We had a little excitement here last week.  Sometime in the middle of the summer we were seized by the notion that we absolutely had to install a bay window in our family room.  We knew that terrible things would happen if we did not, so we contacted the appropriate authorities, offered up a pile of cash, and waited.  And waited.  And waited.  The lead time on this project was about two months,  and by the time the Great Day of Installation rolled around, I was pretty sure everyone else in the house had lost track of the exact installation date and that I would be able to surprise them all. For days I giggled to myself at the thought of snapping pictures of the expressions on their faces when they got home from school/work and found the  new window in the family room.   I managed to keep my mouth shut about the installation date even when I was burning to talk about it, just so I could enjoy the surprise.

That didn't work out.  They had all forgotten, but one of our friends had remembered and she called and left a phone message and spilled the beans by asking if Thursday was the day.  If you've ever left me a message, you may have guessed by now that I don't get messages.  It's not that there is any thing wrong with our voice mail system, it's just that I can't possibly be bothered to check for messages, so they all just sit there waiting for someone to show a little initiative.
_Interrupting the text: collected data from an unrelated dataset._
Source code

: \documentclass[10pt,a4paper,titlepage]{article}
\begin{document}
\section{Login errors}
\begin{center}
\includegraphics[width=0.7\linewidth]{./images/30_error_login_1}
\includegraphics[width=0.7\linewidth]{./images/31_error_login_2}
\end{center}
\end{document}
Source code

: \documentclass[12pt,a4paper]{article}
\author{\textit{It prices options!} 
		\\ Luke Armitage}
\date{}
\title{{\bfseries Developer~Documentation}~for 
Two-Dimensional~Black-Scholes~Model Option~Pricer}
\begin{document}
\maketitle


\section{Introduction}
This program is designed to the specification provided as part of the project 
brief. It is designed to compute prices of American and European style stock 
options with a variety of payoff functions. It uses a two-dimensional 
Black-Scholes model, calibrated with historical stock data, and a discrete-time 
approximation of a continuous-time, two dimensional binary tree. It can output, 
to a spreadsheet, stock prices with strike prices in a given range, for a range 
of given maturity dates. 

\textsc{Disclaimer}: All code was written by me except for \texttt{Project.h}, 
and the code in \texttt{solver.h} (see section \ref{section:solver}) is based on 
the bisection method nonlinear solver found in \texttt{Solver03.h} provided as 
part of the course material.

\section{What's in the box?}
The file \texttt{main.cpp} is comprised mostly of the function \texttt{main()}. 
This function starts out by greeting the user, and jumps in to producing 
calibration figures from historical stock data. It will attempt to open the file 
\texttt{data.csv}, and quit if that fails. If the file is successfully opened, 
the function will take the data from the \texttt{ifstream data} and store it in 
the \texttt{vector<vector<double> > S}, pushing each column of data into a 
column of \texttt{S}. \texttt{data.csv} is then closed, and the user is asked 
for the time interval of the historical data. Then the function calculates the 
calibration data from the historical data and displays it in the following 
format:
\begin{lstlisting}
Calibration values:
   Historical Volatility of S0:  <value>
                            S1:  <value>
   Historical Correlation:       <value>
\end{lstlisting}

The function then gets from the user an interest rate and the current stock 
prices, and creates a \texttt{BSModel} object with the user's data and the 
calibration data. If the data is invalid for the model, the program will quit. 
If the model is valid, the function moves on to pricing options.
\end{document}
El Husbando is the responsible party who usually retrieves the messages and, not surprisingly, he got this one too.  He then shouted around the house asking me if Thursday was the day, this kids overheard, and the gig was up.

Failed surprises notwithstanding, the installers showed up Thursday morning to install a window.   We started with this:

Normally we keep some furniture in there, but I moved it to avoid the construction dust.  The installers had thought about dust on my furniture too, and they came prepared with a nifty plastic zip wall, which is why the next pictures look like they were taken through a piece of Saran Wrap.

They slapped down a bunch of drop cloths and started making dust.  The first part was pretty quick.  The missing drywall shows where the new window will go.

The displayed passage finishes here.